Court Opinion

ID: 5438309
Source: CourtListenerOpinion
Date Created: 2022-01-08 17:57:48.533996+00
Date Added: 2024-06-11T08:31:55.300170
License: Public Domain

By the Court, Wallace, C. J.:
At the conclusion of the plaintiff’s proofs the defendants moved the Court for a nonsuit, but the motion was denied. One of the grounds upon which the motion was rested was “that the evidence does not show, or tend to show that the plaintiff or her ancestors, predecessors or grantors, or either of them, were seized or possessed of the premises, or any part thereof, at any time within five years next before the commencement of this action, or at any time since.” In denying the motion for a nonsuit the judge observed that it would have been granted, had it distinctly appeared by the plaintiff’s proofs that the defendants had held adverse pos*14session of the premises for the period of five years next before the commencement of the action; and further, that should the defendants establish a possession of that character upon their part, he would thereupon instruct the jury to find their verdict for the defendants. The record then proceeds as follows: “Here the plaintiff admitted that defendants would introduce such proofs, and also would produce witnesses to prove that such possession of defendants was taken January 1st, 1862, under claim of title adverse to the plaintiff, but not to the City of San Francisco. Whereupon the plaintiff, by her counsel, in open Court admitted, for the purpose of this matter, that the defendants were in the actual, open, exclusive and notorious possession of the land in controversy for more than five years prior to the commencement of this suit, and on and ever since the 1st day of January, A. D. 1862, and had held the same from that date adversely to the plaintiff, her ancestors, predecessors and grantors, and to the estate of T. B. Mc-Manus, deceased, but not to the City and County of San Francisco.” Upon the admission thus made, the jury were directed to find a verdict for the defendants, which being done, judgment was thereupon rendered, from which judgment the plaintiff presents this appeal.
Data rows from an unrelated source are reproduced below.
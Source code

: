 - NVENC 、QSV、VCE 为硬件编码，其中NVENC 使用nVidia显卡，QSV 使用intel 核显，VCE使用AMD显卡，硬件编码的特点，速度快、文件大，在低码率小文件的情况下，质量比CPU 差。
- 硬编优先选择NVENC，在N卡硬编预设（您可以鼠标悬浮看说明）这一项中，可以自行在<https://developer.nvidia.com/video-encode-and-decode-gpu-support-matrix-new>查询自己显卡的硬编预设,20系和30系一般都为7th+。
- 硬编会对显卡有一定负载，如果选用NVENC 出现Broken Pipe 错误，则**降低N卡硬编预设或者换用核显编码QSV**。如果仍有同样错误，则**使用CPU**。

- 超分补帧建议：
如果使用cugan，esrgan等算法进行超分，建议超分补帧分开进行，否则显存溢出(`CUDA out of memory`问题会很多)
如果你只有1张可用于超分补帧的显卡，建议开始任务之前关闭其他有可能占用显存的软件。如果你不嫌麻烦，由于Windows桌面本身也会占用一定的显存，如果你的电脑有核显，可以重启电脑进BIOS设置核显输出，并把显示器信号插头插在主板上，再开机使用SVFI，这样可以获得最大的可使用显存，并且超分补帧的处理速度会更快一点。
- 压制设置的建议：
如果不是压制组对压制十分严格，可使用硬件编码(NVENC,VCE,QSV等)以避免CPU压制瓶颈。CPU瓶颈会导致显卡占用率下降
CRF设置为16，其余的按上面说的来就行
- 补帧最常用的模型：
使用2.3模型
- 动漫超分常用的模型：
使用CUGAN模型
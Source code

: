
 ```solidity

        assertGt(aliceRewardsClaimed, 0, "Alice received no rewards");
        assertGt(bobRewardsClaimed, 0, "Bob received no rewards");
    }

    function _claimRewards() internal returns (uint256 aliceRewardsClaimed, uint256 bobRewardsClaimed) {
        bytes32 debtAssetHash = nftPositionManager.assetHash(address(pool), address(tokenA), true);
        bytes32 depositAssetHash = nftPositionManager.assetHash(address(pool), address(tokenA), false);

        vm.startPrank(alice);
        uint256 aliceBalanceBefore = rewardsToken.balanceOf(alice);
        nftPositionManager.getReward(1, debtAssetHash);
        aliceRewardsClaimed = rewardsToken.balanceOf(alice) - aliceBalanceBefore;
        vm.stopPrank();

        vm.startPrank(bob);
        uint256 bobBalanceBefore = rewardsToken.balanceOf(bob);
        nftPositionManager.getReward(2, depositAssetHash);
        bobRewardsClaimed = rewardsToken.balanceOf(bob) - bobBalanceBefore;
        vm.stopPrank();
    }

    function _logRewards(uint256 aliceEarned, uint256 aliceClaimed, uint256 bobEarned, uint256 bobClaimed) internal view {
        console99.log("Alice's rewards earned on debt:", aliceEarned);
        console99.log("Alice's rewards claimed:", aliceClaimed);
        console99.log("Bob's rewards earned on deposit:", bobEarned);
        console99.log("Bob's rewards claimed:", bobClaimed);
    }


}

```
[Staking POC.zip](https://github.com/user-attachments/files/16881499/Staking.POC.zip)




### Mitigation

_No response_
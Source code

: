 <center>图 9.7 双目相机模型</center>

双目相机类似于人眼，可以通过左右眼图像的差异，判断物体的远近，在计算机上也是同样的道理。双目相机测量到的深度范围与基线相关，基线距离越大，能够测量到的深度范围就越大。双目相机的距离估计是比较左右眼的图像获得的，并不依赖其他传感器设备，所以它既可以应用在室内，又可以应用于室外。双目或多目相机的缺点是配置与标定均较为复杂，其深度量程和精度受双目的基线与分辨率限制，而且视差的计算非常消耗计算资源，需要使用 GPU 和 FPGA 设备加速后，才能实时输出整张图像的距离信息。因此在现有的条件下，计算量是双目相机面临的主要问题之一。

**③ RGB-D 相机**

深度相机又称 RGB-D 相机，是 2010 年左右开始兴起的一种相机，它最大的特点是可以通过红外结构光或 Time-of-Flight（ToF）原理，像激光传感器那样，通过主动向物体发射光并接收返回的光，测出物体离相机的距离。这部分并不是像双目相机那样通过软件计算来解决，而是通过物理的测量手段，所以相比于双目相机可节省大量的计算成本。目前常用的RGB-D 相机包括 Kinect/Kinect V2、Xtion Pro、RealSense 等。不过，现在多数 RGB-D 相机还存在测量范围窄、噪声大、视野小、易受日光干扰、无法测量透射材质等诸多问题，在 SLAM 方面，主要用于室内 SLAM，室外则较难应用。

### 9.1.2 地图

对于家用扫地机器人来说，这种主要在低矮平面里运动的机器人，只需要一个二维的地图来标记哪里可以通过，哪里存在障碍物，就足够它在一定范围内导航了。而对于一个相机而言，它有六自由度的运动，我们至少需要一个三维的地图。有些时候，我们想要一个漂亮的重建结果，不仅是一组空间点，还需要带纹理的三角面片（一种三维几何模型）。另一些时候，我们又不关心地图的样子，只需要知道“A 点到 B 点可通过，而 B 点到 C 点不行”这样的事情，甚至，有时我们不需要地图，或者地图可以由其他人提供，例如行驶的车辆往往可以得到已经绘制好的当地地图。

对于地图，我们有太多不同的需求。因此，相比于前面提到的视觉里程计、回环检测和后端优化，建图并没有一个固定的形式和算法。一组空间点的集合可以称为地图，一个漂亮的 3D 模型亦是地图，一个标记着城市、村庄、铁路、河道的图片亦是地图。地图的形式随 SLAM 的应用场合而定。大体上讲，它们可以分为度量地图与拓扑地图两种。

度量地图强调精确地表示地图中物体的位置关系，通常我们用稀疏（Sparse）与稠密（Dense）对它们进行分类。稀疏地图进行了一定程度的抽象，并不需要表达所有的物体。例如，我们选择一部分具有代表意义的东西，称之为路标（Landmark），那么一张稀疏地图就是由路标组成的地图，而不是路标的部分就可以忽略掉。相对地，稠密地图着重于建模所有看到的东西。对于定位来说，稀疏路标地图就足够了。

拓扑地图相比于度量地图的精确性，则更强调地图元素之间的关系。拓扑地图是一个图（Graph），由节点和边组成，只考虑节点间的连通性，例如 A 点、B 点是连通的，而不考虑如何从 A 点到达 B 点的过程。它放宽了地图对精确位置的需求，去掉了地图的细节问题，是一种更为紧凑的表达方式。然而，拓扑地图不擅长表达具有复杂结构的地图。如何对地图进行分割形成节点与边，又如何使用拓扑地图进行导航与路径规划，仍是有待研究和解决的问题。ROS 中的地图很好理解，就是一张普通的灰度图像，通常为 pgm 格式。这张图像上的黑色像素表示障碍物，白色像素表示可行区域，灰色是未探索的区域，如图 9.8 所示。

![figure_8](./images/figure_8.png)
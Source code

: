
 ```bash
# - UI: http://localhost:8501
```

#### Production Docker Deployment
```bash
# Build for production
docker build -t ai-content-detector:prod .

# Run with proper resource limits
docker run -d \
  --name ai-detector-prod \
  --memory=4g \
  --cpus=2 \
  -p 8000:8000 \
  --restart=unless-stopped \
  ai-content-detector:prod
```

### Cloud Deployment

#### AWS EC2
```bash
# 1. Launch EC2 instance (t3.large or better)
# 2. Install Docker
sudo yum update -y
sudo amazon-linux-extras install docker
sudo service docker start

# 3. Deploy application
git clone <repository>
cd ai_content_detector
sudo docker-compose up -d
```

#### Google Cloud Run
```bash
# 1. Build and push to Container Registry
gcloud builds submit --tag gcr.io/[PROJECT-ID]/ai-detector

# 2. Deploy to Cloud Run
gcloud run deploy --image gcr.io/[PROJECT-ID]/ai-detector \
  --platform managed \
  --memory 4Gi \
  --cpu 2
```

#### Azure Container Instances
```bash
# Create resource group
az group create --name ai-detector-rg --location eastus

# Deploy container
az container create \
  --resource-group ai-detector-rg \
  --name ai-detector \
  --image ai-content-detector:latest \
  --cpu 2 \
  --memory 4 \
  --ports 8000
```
1. The evidence on the part of the plaintiff tended to show that her intestate was in possession of the premises sued for from some time in 1853 until January, 1861, when he departed this life.
The motion for the nonsuit, in so far as it questioned the sufficiency of the possession held by McManus in his lifetime, was determined in favor of the plaintiff, and the decision having been put altogether upon the legal effect of the possession of the defendants, taken subsequent to his death, the propriety of the ruling in the latter respect is the only matter to be considered here.
2. The premises sued for lie within the limits embraced in the judicial decree in the case of the United States v. The City of San Francisco, entered in the Circuit Court May 18, 1865, within the area defined in order No. 800; and the Act of the Legislature of March 27, 1868, ratifying that *15'order; and the Act of Congress of March 8, 1866, entitled '“an Act to quiet the title to certain lands within the corporate limits of the City of San Francisco.”
3. If we are to consider the case of the plaintiff as resting solely upon the prior possession of her intestate, and wholly disconnected with the decree of the Circuit Court, the order of the Board, the Act of the Legislature, and fee Act of Congress already referred to, it is plain that the possession of the defendants, if adverse in its character, was sufficient, in point of mere duration of time, to bar the plaintiff of a recovery in this action, for their possession, such as it was, began in January, 1862, and this action was commenced only in August, 1867.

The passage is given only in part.